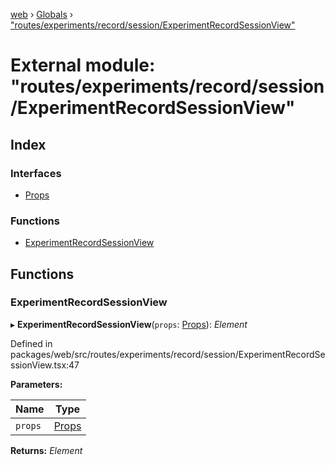 [web](../README.md) › [Globals](../globals.md) › ["routes/experiments/record/session/ExperimentRecordSessionView"](_routes_experiments_record_session_experimentrecordsessionview_.md)

# External module: "routes/experiments/record/session/ExperimentRecordSessionView"

## Index

### Interfaces

* [Props](../interfaces/_routes_experiments_record_session_experimentrecordsessionview_.props.md)

### Functions

* [ExperimentRecordSessionView](_routes_experiments_record_session_experimentrecordsessionview_.md#experimentrecordsessionview)

## Functions

###  ExperimentRecordSessionView

▸ **ExperimentRecordSessionView**(`props`: [Props](../interfaces/_routes_experiment_dashboard_cagesessiontable_.props.md)): *Element*

Defined in packages/web/src/routes/experiments/record/session/ExperimentRecordSessionView.tsx:47

**Parameters:**

Name | Type |
------ | ------ |
`props` | [Props](../interfaces/_routes_experiment_dashboard_cagesessiontable_.props.md) |

**Returns:** *Element*
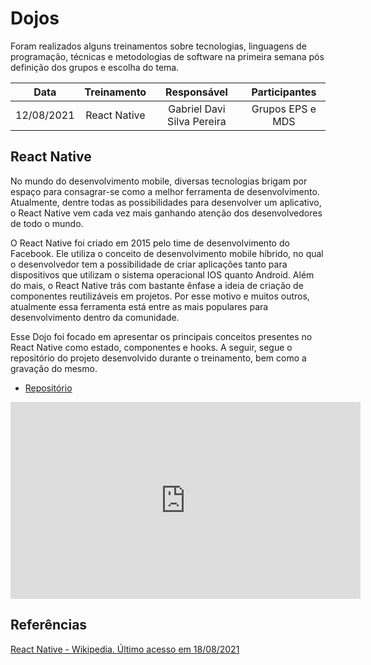 # Dojos
Foram realizados alguns treinamentos sobre tecnologias, linguagens de programação, técnicas e metodologias de software na primeira semana pós definição dos grupos e escolha do tema.


| Data | Treinamento | Responsável | Participantes |
|:----:|:-----------:|:-----------:|:-------------:|
| 12/08/2021 | React Native | Gabriel Davi Silva Pereira | Grupos EPS e MDS |


## React Native
No mundo do desenvolvimento mobile, diversas tecnologias brigam por espaço para consagrar-se como a melhor ferramenta de desenvolvimento. Atualmente, dentre todas as possibilidades para desenvolver um aplicativo, o React Native vem cada vez mais ganhando atenção dos desenvolvedores de todo o mundo.
 
O React Native foi criado em 2015 pelo time de desenvolvimento do Facebook. Ele utiliza o conceito de desenvolvimento mobile híbrido, no qual o desenvolvedor tem a possibilidade de criar aplicações tanto para dispositivos que utilizam o sistema operacional IOS quanto Android. Além do mais, o React Native trás com bastante ênfase a ideia de criação de componentes reutilizáveis em projetos. Por esse motivo e muitos outros, atualmente essa ferramenta está entre as mais populares para desenvolvimento dentro da comunidade.
 
Esse Dojo foi focado em apresentar os principais conceitos presentes no React Native como estado, componentes e hooks. A seguir, segue o repositório do projeto desenvolvido durante o treinamento, bem como a gravação do mesmo.

- [Repositório](https://github.com/GabrielDVpereira/dojo-rn)

<iframe allowFullScreen="allowFullScreen" src="https://www.youtube.com/watch?v=dU-JkpwtVKk" width="560" height="315" allowtransparency="true" frameborder="0"><div><a  id="x4Kmoha6" href="https://www.rockpamperscissors.co.uk/a-new-one-on-me/">Emma hybrid</a></div><div><a  id="x4Kmoha6" href="https://www.earth-essentials.co.uk/is-buying-a-mattress-the-worst-thing-possible-for-your-health/">VOCs</a></div><script type="text/javascript">function execute_YTvideo(){return youtube.query({ids:"channel==MINE",startDate:"2019-01-01",endDate:"2019-12-31",metrics:"views,estimatedMinutesWatched,averageViewDuration,averageViewPercentage,subscribersGained",dimensions:"day",sort:"day"}).then(function(e){},function(e){console.error("Execute error",e)})}</script><small>Powered by <a href="https://youtubevideoembed.com/ ">Embed YouTube Video</a></small></iframe>

## Referências

[React Native - Wikipedia. Último acesso em 18/08/2021](https://en.wikipedia.org/wiki/React_Native)

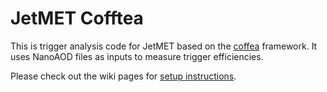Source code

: # JetMET Cofftea 

This is trigger analysis code for JetMET based on the [coffea](https://github.com/CoffeaTeam/coffea) framework. It uses NanoAOD files as inputs to measure trigger efficiencies.

Please check out the wiki pages for [setup instructions](https://github.com/cms-jet/jme-cofftea/wiki/Setting-up-and-running-the-code).
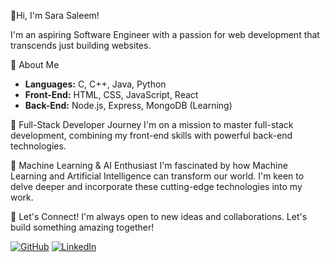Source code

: 👋Hi, I'm Sara Saleem! 

I'm an aspiring Software Engineer with a passion for web development that transcends just building websites.

🌟 About Me
- **Languages:** C, C++, Java, Python
- **Front-End:** HTML, CSS, JavaScript, React
- **Back-End:** Node.js, Express, MongoDB (Learning)

🚀 Full-Stack Developer Journey
I'm on a mission to master full-stack development, combining my front-end skills with powerful back-end technologies.

🤖 Machine Learning & AI Enthusiast
I'm fascinated by how Machine Learning and Artificial Intelligence can transform our world. I'm keen to delve deeper and incorporate these cutting-edge technologies into my work.

💬 Let's Connect!
I'm always open to new ideas and collaborations. Let's build something amazing together!

[![GitHub](https://img.shields.io/badge/GitHub-Profile-informational?style=flat&logo=github)](https://github.com/yourusername)
[![LinkedIn](https://img.shields.io/badge/LinkedIn-Profile-informational?style=flat&logo=linkedin)](https://www.linkedin.com/in/yourlinkedin)


<!---
sara-tech7/sara-tech7 is a ✨ special ✨ repository because its `README.md` (this file) appears on your GitHub profile.
You can click the Preview link to take a look at your changes.
--->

*Problem to work on:* Every line of the material above should be repeated exactly, except for the pictures.

*Written answer:*
 [web](../README.md) › [Globals](../globals.md) › ["routes/experiments/record/session/ExperimentRecordSessionView"](_routes_experiments_record_session_experimentrecordsessionview_.md)

# External module: "routes/experiments/record/session/ExperimentRecordSessionView"

## Index

### Interfaces

* [Props](../interfaces/_routes_experiments_record_session_experimentrecordsessionview_.props.md)

### Functions

* [ExperimentRecordSessionView](_routes_experiments_record_session_experimentrecordsessionview_.md#experimentrecordsessionview)

## Functions

###  ExperimentRecordSessionView

▸ **ExperimentRecordSessionView**(`props`: [Props](../interfaces/_routes_experiment_dashboard_cagesessiontable_.props.md)): *Element*

Defined in packages/web/src/routes/experiments/record/session/ExperimentRecordSessionView.tsx:47

**Parameters:**

Name | Type |
------ | ------ |
`props` | [Props](../interfaces/_routes_experiment_dashboard_cagesessiontable_.props.md) |

**Returns:** *Element*
 # Dojos
Foram realizados alguns treinamentos sobre tecnologias, linguagens de programação, técnicas e metodologias de software na primeira semana pós definição dos grupos e escolha do tema.


| Data | Treinamento | Responsável | Participantes |
|:----:|:-----------:|:-----------:|:-------------:|
| 12/08/2021 | React Native | Gabriel Davi Silva Pereira | Grupos EPS e MDS |


## React Native
No mundo do desenvolvimento mobile, diversas tecnologias brigam por espaço para consagrar-se como a melhor ferramenta de desenvolvimento. Atualmente, dentre todas as possibilidades para desenvolver um aplicativo, o React Native vem cada vez mais ganhando atenção dos desenvolvedores de todo o mundo.
 
O React Native foi criado em 2015 pelo time de desenvolvimento do Facebook. Ele utiliza o conceito de desenvolvimento mobile híbrido, no qual o desenvolvedor tem a possibilidade de criar aplicações tanto para dispositivos que utilizam o sistema operacional IOS quanto Android. Além do mais, o React Native trás com bastante ênfase a ideia de criação de componentes reutilizáveis em projetos. Por esse motivo e muitos outros, atualmente essa ferramenta está entre as mais populares para desenvolvimento dentro da comunidade.
 
Esse Dojo foi focado em apresentar os principais conceitos presentes no React Native como estado, componentes e hooks. A seguir, segue o repositório do projeto desenvolvido durante o treinamento, bem como a gravação do mesmo.

- [Repositório](https://github.com/GabrielDVpereira/dojo-rn)

<iframe allowFullScreen="allowFullScreen" src="https://www.youtube.com/watch?v=dU-JkpwtVKk" width="560" height="315" allowtransparency="true" frameborder="0"><div><a  id="x4Kmoha6" href="https://www.rockpamperscissors.co.uk/a-new-one-on-me/">Emma hybrid</a></div><div><a  id="x4Kmoha6" href="https://www.earth-essentials.co.uk/is-buying-a-mattress-the-worst-thing-possible-for-your-health/">VOCs</a></div><script type="text/javascript">function execute_YTvideo(){return youtube.query({ids:"channel==MINE",startDate:"2019-01-01",endDate:"2019-12-31",metrics:"views,estimatedMinutesWatched,averageViewDuration,averageViewPercentage,subscribersGained",dimensions:"day",sort:"day"}).then(function(e){},function(e){console.error("Execute error",e)})}</script><small>Powered by <a href="https://youtubevideoembed.com/ ">Embed YouTube Video</a></small></iframe>

## Referências

[React Native - Wikipedia. Último acesso em 18/08/2021](https://en.wikipedia.org/wiki/React_Native)

Source code

: # JetMET Cofftea 

This is trigger analysis code for JetMET based on the [coffea](https://github.com/CoffeaTeam/coffea) framework. It uses NanoAOD files as inputs to measure trigger efficiencies.

Please check out the wiki pages for [setup instructions](https://github.com/cms-jet/jme-cofftea/wiki/Setting-up-and-running-the-code).
Source code

: 👋Hi, I'm Sara Saleem! 

I'm an aspiring Software Engineer with a passion for web development that transcends just building websites.

🌟 About Me
- **Languages:** C, C++, Java, Python
- **Front-End:** HTML, CSS, JavaScript, React
- **Back-End:** Node.js, Express, MongoDB (Learning)

🚀 Full-Stack Developer Journey
I'm on a mission to master full-stack development, combining my front-end skills with powerful back-end technologies.

🤖 Machine Learning & AI Enthusiast
I'm fascinated by how Machine Learning and Artificial Intelligence can transform our world. I'm keen to delve deeper and incorporate these cutting-edge technologies into my work.

💬 Let's Connect!
I'm always open to new ideas and collaborations. Let's build something amazing together!

[![GitHub](https://img.shields.io/badge/GitHub-Profile-informational?style=flat&logo=github)](https://github.com/yourusername)
[![LinkedIn](https://img.shields.io/badge/LinkedIn-Profile-informational?style=flat&logo=linkedin)](https://www.linkedin.com/in/yourlinkedin)


<!---
sara-tech7/sara-tech7 is a ✨ special ✨ repository because its `README.md` (this file) appears on your GitHub profile.
You can click the Preview link to take a look at your changes.
--->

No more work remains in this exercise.